----- Dataset

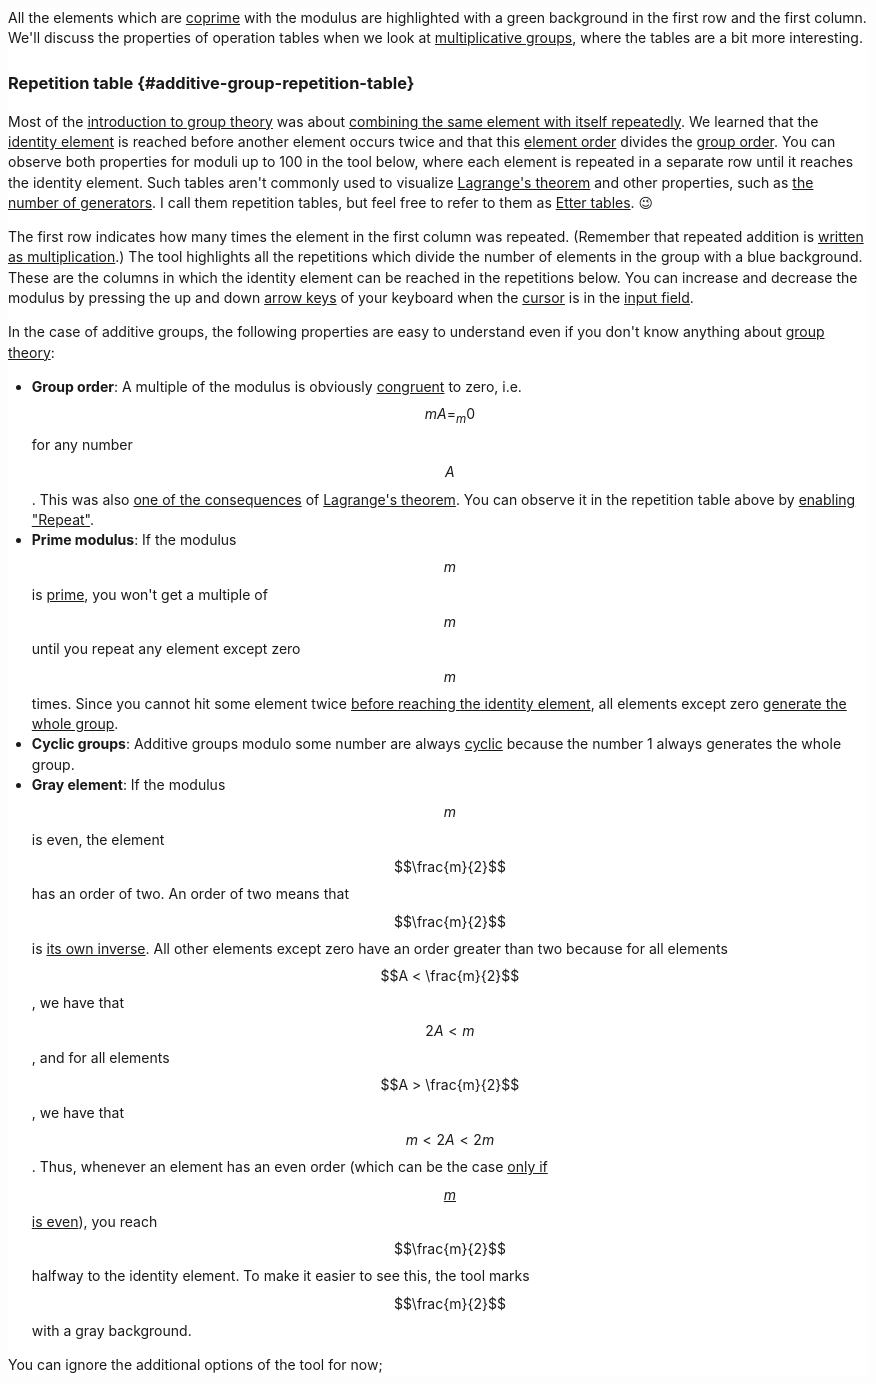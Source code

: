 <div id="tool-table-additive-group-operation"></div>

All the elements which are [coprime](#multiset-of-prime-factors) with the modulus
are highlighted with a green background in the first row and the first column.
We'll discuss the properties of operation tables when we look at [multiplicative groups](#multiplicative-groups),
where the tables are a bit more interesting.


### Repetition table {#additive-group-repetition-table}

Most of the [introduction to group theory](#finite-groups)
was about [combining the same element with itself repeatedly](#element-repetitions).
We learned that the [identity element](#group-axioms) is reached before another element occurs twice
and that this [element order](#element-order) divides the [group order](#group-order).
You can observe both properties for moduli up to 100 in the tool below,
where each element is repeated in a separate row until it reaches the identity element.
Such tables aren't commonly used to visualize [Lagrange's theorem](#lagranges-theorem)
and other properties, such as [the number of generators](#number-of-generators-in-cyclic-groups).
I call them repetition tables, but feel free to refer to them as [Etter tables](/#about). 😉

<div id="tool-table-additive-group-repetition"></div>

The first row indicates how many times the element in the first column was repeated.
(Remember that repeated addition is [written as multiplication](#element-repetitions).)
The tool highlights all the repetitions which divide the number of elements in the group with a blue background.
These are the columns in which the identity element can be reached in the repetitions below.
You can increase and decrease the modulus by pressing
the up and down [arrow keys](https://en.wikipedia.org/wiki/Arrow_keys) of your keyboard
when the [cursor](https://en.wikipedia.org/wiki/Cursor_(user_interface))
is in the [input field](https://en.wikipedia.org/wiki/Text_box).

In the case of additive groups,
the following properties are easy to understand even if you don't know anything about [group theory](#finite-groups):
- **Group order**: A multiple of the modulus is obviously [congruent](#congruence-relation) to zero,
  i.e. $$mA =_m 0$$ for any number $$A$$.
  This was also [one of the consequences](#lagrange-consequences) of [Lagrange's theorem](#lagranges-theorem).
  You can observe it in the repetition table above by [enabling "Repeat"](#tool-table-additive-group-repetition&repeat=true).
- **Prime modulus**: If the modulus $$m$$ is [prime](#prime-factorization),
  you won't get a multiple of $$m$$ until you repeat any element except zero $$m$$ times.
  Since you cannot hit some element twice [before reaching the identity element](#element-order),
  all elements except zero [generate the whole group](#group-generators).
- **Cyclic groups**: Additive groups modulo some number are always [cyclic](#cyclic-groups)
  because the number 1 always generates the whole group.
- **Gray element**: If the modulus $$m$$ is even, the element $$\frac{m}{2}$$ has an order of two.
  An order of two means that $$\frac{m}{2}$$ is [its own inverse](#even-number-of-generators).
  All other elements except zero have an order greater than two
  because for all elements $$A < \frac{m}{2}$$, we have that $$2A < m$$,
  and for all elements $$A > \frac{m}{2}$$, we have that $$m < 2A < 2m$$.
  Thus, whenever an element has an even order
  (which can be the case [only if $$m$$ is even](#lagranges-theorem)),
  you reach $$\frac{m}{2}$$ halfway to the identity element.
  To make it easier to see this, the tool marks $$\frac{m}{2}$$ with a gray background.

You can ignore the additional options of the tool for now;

----------

Exercise requirements
From the data above, report how many lines hold the word "properties", answering with the number by itself.

Solution
4